• [Task item]: Set down the entries once more, exactly as given.

—————

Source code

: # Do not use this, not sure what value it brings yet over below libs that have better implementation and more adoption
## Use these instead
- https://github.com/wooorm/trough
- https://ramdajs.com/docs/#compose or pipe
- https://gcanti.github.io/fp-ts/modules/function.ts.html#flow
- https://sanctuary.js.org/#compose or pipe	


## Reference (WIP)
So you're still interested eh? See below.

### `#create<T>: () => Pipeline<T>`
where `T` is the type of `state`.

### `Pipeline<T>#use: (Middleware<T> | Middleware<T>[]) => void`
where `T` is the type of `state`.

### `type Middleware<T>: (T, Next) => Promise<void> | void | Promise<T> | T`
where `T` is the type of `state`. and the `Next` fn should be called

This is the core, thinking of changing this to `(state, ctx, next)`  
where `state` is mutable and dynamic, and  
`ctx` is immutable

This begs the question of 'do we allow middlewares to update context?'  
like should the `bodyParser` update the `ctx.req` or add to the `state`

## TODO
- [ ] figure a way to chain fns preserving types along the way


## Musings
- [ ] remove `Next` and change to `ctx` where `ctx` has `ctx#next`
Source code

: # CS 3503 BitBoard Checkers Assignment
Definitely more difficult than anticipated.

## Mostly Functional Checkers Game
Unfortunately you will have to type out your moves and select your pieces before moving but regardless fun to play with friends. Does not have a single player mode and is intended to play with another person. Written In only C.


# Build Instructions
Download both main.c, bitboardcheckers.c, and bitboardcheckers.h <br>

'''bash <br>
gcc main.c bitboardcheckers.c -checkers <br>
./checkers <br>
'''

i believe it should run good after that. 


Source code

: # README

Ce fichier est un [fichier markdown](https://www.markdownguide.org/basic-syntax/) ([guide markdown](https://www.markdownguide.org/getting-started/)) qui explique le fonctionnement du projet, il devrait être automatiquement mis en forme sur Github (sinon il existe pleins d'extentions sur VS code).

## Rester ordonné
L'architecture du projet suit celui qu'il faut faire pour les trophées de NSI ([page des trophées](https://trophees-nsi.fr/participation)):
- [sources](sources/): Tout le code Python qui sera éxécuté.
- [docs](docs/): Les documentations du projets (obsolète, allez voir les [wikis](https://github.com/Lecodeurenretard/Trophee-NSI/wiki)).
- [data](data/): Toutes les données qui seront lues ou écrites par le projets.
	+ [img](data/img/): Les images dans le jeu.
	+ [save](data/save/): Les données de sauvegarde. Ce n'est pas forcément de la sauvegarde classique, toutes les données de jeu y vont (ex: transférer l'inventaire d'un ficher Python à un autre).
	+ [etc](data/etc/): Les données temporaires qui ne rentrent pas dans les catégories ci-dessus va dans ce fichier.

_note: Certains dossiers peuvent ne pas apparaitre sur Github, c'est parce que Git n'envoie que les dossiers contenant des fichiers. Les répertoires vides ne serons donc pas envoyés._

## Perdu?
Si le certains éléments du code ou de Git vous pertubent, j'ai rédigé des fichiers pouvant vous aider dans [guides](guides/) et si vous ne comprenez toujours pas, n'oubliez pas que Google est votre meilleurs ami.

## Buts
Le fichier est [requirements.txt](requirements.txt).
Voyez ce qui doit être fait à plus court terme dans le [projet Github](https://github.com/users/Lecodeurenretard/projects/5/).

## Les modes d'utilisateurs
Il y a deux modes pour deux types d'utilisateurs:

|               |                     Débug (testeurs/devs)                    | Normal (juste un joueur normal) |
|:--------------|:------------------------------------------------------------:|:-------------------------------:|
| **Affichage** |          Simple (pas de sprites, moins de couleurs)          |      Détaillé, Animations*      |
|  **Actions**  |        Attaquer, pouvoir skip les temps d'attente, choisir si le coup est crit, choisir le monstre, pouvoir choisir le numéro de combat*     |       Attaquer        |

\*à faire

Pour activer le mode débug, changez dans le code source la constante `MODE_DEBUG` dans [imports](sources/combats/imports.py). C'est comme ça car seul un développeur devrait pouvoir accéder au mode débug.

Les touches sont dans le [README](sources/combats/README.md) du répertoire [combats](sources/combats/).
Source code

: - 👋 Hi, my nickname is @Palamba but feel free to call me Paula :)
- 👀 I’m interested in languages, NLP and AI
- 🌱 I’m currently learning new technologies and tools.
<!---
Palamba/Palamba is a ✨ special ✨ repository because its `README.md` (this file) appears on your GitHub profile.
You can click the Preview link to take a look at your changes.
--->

—————

• [Response box]:
Source code

: # Do not use this, not sure what value it brings yet over below libs that have better implementation and more adoption
## Use these instead
- https://github.com/wooorm/trough
- https://ramdajs.com/docs/#compose or pipe
- https://gcanti.github.io/fp-ts/modules/function.ts.html#flow
- https://sanctuary.js.org/#compose or pipe	


## Reference (WIP)
So you're still interested eh? See below.

### `#create<T>: () => Pipeline<T>`
where `T` is the type of `state`.

### `Pipeline<T>#use: (Middleware<T> | Middleware<T>[]) => void`
where `T` is the type of `state`.

### `type Middleware<T>: (T, Next) => Promise<void> | void | Promise<T> | T`
where `T` is the type of `state`. and the `Next` fn should be called

This is the core, thinking of changing this to `(state, ctx, next)`  
where `state` is mutable and dynamic, and  
`ctx` is immutable

This begs the question of 'do we allow middlewares to update context?'  
like should the `bodyParser` update the `ctx.req` or add to the `state`

## TODO
- [ ] figure a way to chain fns preserving types along the way


## Musings
- [ ] remove `Next` and change to `ctx` where `ctx` has `ctx#next`
Source code

: # CS 3503 BitBoard Checkers Assignment
Definitely more difficult than anticipated.

## Mostly Functional Checkers Game
Unfortunately you will have to type out your moves and select your pieces before moving but regardless fun to play with friends. Does not have a single player mode and is intended to play with another person. Written In only C.


# Build Instructions
Download both main.c, bitboardcheckers.c, and bitboardcheckers.h <br>

'''bash <br>
gcc main.c bitboardcheckers.c -checkers <br>
./checkers <br>
'''

i believe it should run good after that. 


Source code

: # README

Ce fichier est un [fichier markdown](https://www.markdownguide.org/basic-syntax/) ([guide markdown](https://www.markdownguide.org/getting-started/)) qui explique le fonctionnement du projet, il devrait être automatiquement mis en forme sur Github (sinon il existe pleins d'extentions sur VS code).

## Rester ordonné
L'architecture du projet suit celui qu'il faut faire pour les trophées de NSI ([page des trophées](https://trophees-nsi.fr/participation)):
- [sources](sources/): Tout le code Python qui sera éxécuté.
- [docs](docs/): Les documentations du projets (obsolète, allez voir les [wikis](https://github.com/Lecodeurenretard/Trophee-NSI/wiki)).
- [data](data/): Toutes les données qui seront lues ou écrites par le projets.
	+ [img](data/img/): Les images dans le jeu.
	+ [save](data/save/): Les données de sauvegarde. Ce n'est pas forcément de la sauvegarde classique, toutes les données de jeu y vont (ex: transférer l'inventaire d'un ficher Python à un autre).
	+ [etc](data/etc/): Les données temporaires qui ne rentrent pas dans les catégories ci-dessus va dans ce fichier.

_note: Certains dossiers peuvent ne pas apparaitre sur Github, c'est parce que Git n'envoie que les dossiers contenant des fichiers. Les répertoires vides ne serons donc pas envoyés._

## Perdu?
Si le certains éléments du code ou de Git vous pertubent, j'ai rédigé des fichiers pouvant vous aider dans [guides](guides/) et si vous ne comprenez toujours pas, n'oubliez pas que Google est votre meilleurs ami.

## Buts
Le fichier est [requirements.txt](requirements.txt).
Voyez ce qui doit être fait à plus court terme dans le [projet Github](https://github.com/users/Lecodeurenretard/projects/5/).

## Les modes d'utilisateurs
Il y a deux modes pour deux types d'utilisateurs:

|               |                     Débug (testeurs/devs)                    | Normal (juste un joueur normal) |
|:--------------|:------------------------------------------------------------:|:-------------------------------:|
| **Affichage** |          Simple (pas de sprites, moins de couleurs)          |      Détaillé, Animations*      |
|  **Actions**  |        Attaquer, pouvoir skip les temps d'attente, choisir si le coup est crit, choisir le monstre, pouvoir choisir le numéro de combat*     |       Attaquer        |

\*à faire

Pour activer le mode débug, changez dans le code source la constante `MODE_DEBUG` dans [imports](sources/combats/imports.py). C'est comme ça car seul un développeur devrait pouvoir accéder au mode débug.

Les touches sont dans le [README](sources/combats/README.md) du répertoire [combats](sources/combats/).
Source code

: - 👋 Hi, my nickname is @Palamba but feel free to call me Paula :)
- 👀 I’m interested in languages, NLP and AI
- 🌱 I’m currently learning new technologies and tools.
<!---
Palamba/Palamba is a ✨ special ✨ repository because its `README.md` (this file) appears on your GitHub profile.
You can click the Preview link to take a look at your changes.
--->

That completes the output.